Я как сейчас помню его вытянутое землистое лицо, на котором лежала явственная печать близкого конца.
– Не хочешь?.. Ха-ха, это ты здорово сказал! – Тестена разбирала какая-то странная веселость. – А я тебе говорю – помрешь! Раз ты боишься смерти, она за тобой, может, завтра и припожалует. Как знать? Снаряд ахнет – бум-м! – и тебя в клочья. И хоронить-то нечего будет.
– Нет! – запротестовал Мартин Урбанья и ударил кулаком по столу.
Военный врач проснулся и вскинул голову.
Полицейские тотчас повскакали.
– Wer sind Sie?[29]29
Вы кто? (нем.).
[Закрыть] – грозно спросил врач, указывая пальцем на Тестена.
– A-aber, Herr Hauptmann…[30]30
Но, господин капитан… (нем.).
[Закрыть] – залепетал оробевший вахмистр и попытался усмехнуться: мол, мы же с вами старые знакомые.
– Zu Befehl![31]31
Доложить! (нем.).
[Закрыть] – заорал врач и яростно заскрежетал зубами.
Жандармы вытянулись, и вахмистр отрывисто отрапортовал по всей форме:
– Melde gehorsamst, Herr Hauptmann, Wachtmeister Dominik Testen und Gendarme Martin Urbanja![32]32
Осмелюсь доложить, господин капитан, вахмистр Доминик Тестен и жандарм Мартин Урбанья! (нем.).
[Закрыть]
– Jaa!.. Raus![33]33
Ладно!.. Вон! (нем.).
[Закрыть] – прохрипел врач и указал на дверь. Жандармы опрометью бросились к своим винтовкам, поспешно вскинули их на плечо и вывалились в сени.
– Halt! – заревел врач им вдогонку и треснул кулаком по столу. – Abtreten in Paradeschritt![34]34
Стой! Повторить парадным шагом! (нем.).
[Закрыть]
Жандармы выпрямились и, насколько могли, твердо печатая шаг, промаршировали по сеням к выходу.
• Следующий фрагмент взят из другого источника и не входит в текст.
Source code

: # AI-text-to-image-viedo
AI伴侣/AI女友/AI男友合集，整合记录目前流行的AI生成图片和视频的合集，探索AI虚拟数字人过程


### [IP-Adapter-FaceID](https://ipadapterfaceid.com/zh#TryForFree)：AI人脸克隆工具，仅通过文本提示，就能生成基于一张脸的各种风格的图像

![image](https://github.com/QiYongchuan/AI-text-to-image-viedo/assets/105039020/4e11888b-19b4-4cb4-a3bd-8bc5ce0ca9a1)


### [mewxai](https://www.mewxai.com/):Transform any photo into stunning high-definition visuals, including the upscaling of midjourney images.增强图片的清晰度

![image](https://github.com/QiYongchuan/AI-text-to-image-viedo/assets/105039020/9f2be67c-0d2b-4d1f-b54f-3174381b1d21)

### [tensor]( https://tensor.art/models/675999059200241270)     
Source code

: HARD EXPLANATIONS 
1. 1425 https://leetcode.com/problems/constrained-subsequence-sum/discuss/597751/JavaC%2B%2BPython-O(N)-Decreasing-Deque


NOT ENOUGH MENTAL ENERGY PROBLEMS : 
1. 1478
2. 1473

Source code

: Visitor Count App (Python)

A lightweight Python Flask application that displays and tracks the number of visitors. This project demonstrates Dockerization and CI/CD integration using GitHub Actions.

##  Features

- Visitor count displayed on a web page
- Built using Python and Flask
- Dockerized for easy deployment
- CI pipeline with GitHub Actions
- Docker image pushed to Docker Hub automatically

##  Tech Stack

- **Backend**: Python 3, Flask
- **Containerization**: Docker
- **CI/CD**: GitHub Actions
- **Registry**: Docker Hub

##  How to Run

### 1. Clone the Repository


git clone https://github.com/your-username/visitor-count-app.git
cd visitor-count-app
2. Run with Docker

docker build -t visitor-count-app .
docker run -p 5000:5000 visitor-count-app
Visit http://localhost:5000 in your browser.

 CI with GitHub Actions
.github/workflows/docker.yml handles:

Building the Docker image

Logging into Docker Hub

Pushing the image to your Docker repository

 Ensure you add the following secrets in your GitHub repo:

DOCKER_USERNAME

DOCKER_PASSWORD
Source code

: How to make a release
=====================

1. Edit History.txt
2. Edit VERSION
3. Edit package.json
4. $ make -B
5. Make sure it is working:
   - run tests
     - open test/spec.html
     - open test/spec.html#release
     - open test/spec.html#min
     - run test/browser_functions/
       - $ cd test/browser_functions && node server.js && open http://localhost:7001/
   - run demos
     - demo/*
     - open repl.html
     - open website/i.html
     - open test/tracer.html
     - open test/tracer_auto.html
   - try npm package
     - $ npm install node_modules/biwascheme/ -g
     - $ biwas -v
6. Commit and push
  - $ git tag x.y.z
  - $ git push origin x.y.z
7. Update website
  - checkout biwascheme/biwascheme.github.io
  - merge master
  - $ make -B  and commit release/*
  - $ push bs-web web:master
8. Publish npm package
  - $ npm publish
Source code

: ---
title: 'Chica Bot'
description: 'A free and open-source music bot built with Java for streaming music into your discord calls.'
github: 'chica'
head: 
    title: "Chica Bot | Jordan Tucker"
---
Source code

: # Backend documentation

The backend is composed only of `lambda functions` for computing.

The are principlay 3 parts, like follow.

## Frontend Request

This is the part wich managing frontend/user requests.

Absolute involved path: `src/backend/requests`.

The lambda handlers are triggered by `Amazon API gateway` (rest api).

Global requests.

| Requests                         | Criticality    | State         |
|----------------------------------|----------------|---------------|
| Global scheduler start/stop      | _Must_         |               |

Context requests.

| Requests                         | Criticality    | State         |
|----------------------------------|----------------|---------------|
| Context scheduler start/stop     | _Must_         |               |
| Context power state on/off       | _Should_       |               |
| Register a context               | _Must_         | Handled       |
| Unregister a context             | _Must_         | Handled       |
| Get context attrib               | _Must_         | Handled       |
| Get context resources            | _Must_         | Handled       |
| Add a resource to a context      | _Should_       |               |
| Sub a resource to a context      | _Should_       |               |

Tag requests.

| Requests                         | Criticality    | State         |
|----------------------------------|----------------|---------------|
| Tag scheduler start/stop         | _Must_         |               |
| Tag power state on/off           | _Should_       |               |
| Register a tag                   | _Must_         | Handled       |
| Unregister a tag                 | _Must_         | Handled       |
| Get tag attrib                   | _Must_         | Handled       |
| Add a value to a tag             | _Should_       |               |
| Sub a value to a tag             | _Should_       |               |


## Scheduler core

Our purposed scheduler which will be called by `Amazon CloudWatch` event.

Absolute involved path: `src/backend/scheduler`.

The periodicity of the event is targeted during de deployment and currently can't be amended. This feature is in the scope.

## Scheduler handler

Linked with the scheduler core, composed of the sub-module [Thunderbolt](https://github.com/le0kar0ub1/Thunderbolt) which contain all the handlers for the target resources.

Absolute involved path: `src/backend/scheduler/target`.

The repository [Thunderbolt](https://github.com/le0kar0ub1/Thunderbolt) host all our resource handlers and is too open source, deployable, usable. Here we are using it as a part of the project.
На лице Доминнка Тестена застыло мрачное, оскорбленное выражение, Мартин Урбанья был белее мела, по его обвислым щекам катились слезинки, точно он маршировал навстречу смерти. Он и в самом деле стремительно приближался к ней: не прошло и месяца, как Мартина перевели в Горицу, где в него угодил артиллерийский снаряд.
Дед вошел в кухню и поманил нас пальцем. Боязливо съежившись, мы проскользнули мимо разъяренного врача и затопали по лестнице к маме, которая раздела нас и уложила в постель.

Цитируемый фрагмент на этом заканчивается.